Column chart of Total assets ($bn), year end showing Indian ETFs

That year, the Employees’ Provident Fund Organisation, which administers India’s mandatory pension fund, started pumping 5 per cent of incremental investments into equity ETFs tracking the Nifty 50 and Sensex 30 indices. This was later tripled to 15 per cent.

“That was the driving force of the ETF industry taking off,” the official said. “Once they started investing, the industry has grown in leaps and bounds and retail investors have also started investing in passive funds.”

India now boasts 294 passive funds, up from just 84 in March 2017, according to data from the Association of Mutual Funds in India, collated by NSE Indices, with the segment now accounting for about 15 per cent of total fund industry assets.

Some 16.3mn investor “folios” now include ETFs, and 3.1mn involve passive mutual funds, up from 1.3mn and 0.3mn respectively as recently as March 2019, according to AMFI data collated by the exchange.

“Most of the active funds, especially in the large cap category, are finding it difficult to outperform the underlying indices, so people are switching from active to passive funds,” said the official.

The other major success stories have been in parts of Latin America.
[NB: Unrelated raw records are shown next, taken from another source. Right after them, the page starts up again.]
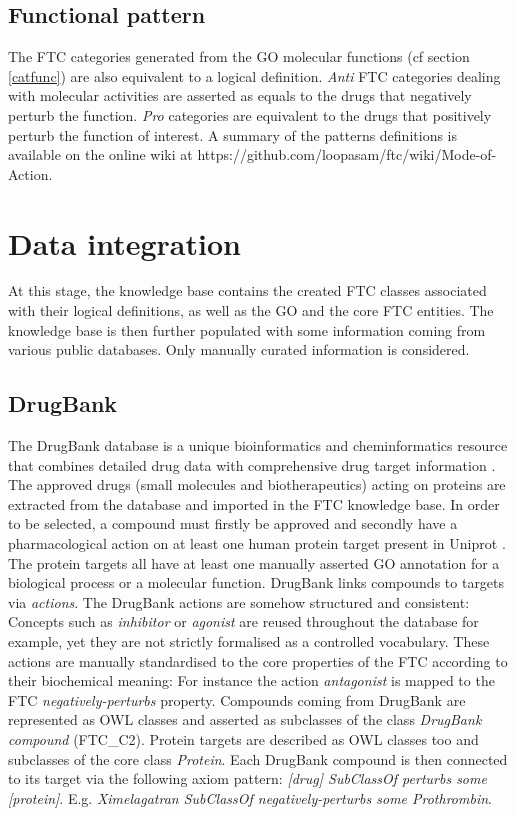 \documentclass{bioinfo}
\begin{document}
\subsection{Functional pattern}
The FTC categories generated from the GO molecular functions (cf section \ref{catfunc}) are also equivalent to a logical 
definition. \emph{Anti} FTC categories dealing with molecular activities are asserted as equals to the drugs 
that negatively perturb the function. \emph{Pro} categories are equivalent to the drugs that positively perturb the 
function of interest. A summary of the patterns definitions is available on the 
online wiki at {{https://github.com/loopasam/ftc/wiki/Mode-of-Action}}.

\section{Data integration}
At this stage, the knowledge base contains the created FTC classes associated with their 
logical definitions, as well as the GO and the core FTC entities. The knowledge base is then 
further populated with some information coming from various public databases. Only manually curated 
information is considered.

\subsection{DrugBank}
The DrugBank database is a unique bioinformatics and cheminformatics resource 
that combines detailed drug data with comprehensive drug target information \citep{Knox2011}. The approved 
drugs (small molecules and biotherapeutics) acting on proteins are extracted from the database and 
imported in the FTC knowledge base. In order to be selected, a compound must firstly be approved and 
secondly have a pharmacological action on at least one human protein target present in Uniprot \citep{TheUniprotConsortium2013}. 
The protein targets all have at least one manually asserted GO annotation \citep{Dimmer2012} for a biological process or a 
molecular function. DrugBank links compounds to targets via \emph{actions}. The DrugBank actions are somehow 
structured and consistent: Concepts such as \emph{inhibitor} or \emph{agonist} are reused throughout the database for 
example, yet they are not strictly formalised as a controlled vocabulary. These actions are manually 
standardised to the core properties of the FTC according to their biochemical meaning: For instance the action 
\emph{antagonist} is mapped to the FTC \emph{negatively-perturbs} property.
Compounds coming from DrugBank are represented as OWL classes and asserted 
as subclasses of the class \emph{DrugBank compound} (FTC\_C2). Protein targets are described as OWL classes 
too and subclasses of the core class \emph{Protein}. Each DrugBank compound is then connected to 
its target via the following axiom pattern: \emph{[drug] SubClassOf perturbs some [protein]}. 
E.g. \emph{Ximelagatran SubClassOf negatively-perturbs some Prothrombin}.
\end{document}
Chile has seen the strongest asset growth this year of any country tracked by Morningstar, with AUM up 21 per cent to $4.1bn.

Net inflows were a solid $919mn, the second-highest on record although a fraction of 2021’s $3.2bn, while a 22.4 per cent rise in the dollar-denominated MSCI Chile index will have helped those investing in the domestic stock market.

Mexico is another bright spot, with a combination of net inflows and more modest stock market gains helping propel an 8.2 per cent rise in assets to $6.1bn.

Lamont emphasised that these markets remained small, and in the case of Chile most of inflows were sucked up by just one fund, Singular Global Corporates, which invests in dollar-denominated debt issued globally.

However, the data, which are based on the primary listing of each ETF, probably fails to capture the full vigour of LatAm markets, Lamont said, given that many now permit the cross-listing of ETFs whose primary listing is overseas.

Hector McNeil, co-founder and chief executive of HANetf, which has cross-listed more than 20 ETFs in Mexico, alongside others in the likes of Chile and Peru, said there was “a huge amount of demand” for overseas assets, such as US Treasuries, hedged back into Mexican pesos, in order to limit risk.

Moreover, McNeil said European-listed ETFs based on the continent’s Ucits fund structure, were more tax efficient than both US-listed ETFs, which typically levy a withholding tax, and even direct holdings of Mexican bonds.